CMV is a member of the herpesvirus family. You may have heard of one of CMV’s cousins, herpes simplex virus, which causes cold sores. Like herpes simplex virus, once CMV infects your body, you will be infected for the rest of your life. It doesn’t cause any symptoms in healthy people, but people with poor immune systems can become very ill. CMV can also be transmitted from a healthy mother to an unborn baby, causing an illness in the baby. 

Scientists want to understand how CMV manages to evade the immune system so well, so they can design ways to fight it. A new study out of Germany recently found that CMV doesn’t just hide from our immune system, it actively sabotages it. The researchers studied two viral proteins that CMV makes and uses to subvert the immune system’s defenses and destroy the tools we use to eradicate it. 

Viruses versus the immune system

Viruses are not free-living entities like bacteria; they must enter our cells and co-opt our resources in order to propagate. They infect cells, build more of themselves using the cell’s equipment, and then spread to the next cell. To stop the virus from infecting cell after cell, the immune system has to find and destroy all virus-infected cells. One of the main tools it uses to identify infected cells are antibodies. Antibodies are proteins the immune system makes to recognize infectious agents and mark them for destruction. Antibodies can recognize and bind to viral proteins that CMV expresses on the surface of our cells as part of its reproductive cycle. When antibodies bind these viral proteins on the surfaces of cells, they form immune complexes which act as flags to the immune system, signaling that that cell needs to be destroyed. Natural Killer cells are immune cells whose job is to circulate through the body, looking for infected cells. When they see immune complexes on the surface of a cell, they know it’s infected and proceed to bind to the immune complex and release substances that kill the cell (Figure 1). This process is called antibody-dependent cellular cytotoxicity (“cyto” means cell, and “toxicity” means killing). Fortunately for CMV, it has evolved some brilliant counter-defenses. 

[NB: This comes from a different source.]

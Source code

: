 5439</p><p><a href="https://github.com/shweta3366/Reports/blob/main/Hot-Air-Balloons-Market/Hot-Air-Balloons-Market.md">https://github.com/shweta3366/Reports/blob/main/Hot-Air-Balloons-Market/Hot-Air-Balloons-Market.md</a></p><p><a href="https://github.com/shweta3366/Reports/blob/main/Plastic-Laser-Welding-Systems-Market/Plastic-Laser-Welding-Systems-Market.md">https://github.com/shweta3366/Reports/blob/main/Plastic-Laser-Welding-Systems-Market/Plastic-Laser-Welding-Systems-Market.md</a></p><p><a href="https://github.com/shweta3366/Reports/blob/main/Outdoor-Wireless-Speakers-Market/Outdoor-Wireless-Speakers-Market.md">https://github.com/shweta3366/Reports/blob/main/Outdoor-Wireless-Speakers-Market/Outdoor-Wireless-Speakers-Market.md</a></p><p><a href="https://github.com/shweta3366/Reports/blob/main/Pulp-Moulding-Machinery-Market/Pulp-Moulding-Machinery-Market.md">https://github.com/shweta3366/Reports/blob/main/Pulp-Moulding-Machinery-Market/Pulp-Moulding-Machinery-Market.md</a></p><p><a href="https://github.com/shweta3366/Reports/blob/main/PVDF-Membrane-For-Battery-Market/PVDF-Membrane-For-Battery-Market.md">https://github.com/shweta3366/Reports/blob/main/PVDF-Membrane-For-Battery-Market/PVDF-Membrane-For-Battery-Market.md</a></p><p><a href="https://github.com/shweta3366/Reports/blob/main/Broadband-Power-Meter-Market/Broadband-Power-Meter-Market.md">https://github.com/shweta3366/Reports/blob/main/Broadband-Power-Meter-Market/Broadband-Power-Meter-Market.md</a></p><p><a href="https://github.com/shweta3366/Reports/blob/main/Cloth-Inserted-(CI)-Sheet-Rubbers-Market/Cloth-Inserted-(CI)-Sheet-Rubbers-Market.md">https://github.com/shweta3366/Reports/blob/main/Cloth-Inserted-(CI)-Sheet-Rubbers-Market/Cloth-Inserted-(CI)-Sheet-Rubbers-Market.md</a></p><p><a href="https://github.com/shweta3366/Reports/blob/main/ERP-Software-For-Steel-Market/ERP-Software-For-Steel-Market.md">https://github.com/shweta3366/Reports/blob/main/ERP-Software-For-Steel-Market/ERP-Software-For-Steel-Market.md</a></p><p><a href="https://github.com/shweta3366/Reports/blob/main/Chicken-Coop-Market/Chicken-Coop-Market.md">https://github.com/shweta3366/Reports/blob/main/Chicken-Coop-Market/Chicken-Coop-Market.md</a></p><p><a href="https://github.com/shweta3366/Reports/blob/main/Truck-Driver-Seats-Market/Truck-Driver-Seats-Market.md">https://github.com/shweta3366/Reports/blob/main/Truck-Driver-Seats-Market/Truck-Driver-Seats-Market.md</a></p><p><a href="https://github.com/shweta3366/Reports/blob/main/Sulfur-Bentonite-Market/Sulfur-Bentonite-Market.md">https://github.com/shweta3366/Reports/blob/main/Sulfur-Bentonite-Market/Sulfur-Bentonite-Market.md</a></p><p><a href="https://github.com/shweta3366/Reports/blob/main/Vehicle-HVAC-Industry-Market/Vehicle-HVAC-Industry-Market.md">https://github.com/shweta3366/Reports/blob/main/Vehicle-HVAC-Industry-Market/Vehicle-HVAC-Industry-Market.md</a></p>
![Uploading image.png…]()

CMV makes two proteins, called gp34 and gp68 which work together to help CMV-infected cells remain unmolested by natural killer cells, allowing CMV to continue propagating itself. Both gp34 and gp68 are expressed on the surface of infected cells, and both have the ability to bind to the antibodies that form immune complexes on cell surfaces. gp68 binds to the same location that a natural killer cell would recognize and bind to, taking up that space and preventing NK cells from binding, making it very useful on its own to keep the CMV-infected cell alive. gp34 binds closer to where the antibody is attached to the cell surface viral proteins it recognized (Figure 2). 

Working together

All proteins, when they are made in the cell, contain certain “tags” that direct where they will go in the cell, whether to an organelle (a location inside the cell, like a room inside a house), or onto the surface. gp68, it turns out, has a tag that sends it to the lysosome. Lysosomes are organelles filled with digestive chemicals that destroy proteins. 

The scientists showed that when gp34 binds to the antibodies of immune complexes, it pulls them, and the viral proteins bound to them, inside of the cell.  With the help of the lysosomal tag on gp68, it can then drag the immune complexes and viral proteins to lysosomes where they are destroyed. Without the immune complexes on cell surfaces, natural killer cells won’t be able to recognize infected cells and therefore can’t destroy them (Figure 2).

Interestingly, neither gp34 or gp68 is able to perform its function well on its own. It takes the expression of both proteins to effectively inhibit antibody-dependent cellular cytotoxicity. In this way, these proteins work as a one-two punch to knock out immune complexes and keep CMV flying under the immune system’s radar. 

Why it matters

Knowing how CMV uses gp34 and gp68 together to evade the immune system means that scientists will be better equipped to design antiviral drugs that can target these proteins. After all, knowing your enemy is part of the art of war. 

While CMV may not be very newsworthy, it can cause terrible disease in immunocompromised people, such as people needing to take drugs to suppress their immune system after receiving an organ transplant. And following the model of these scientists, hopefully more questions will be answered as to how other viruses escape the notice of the immune system.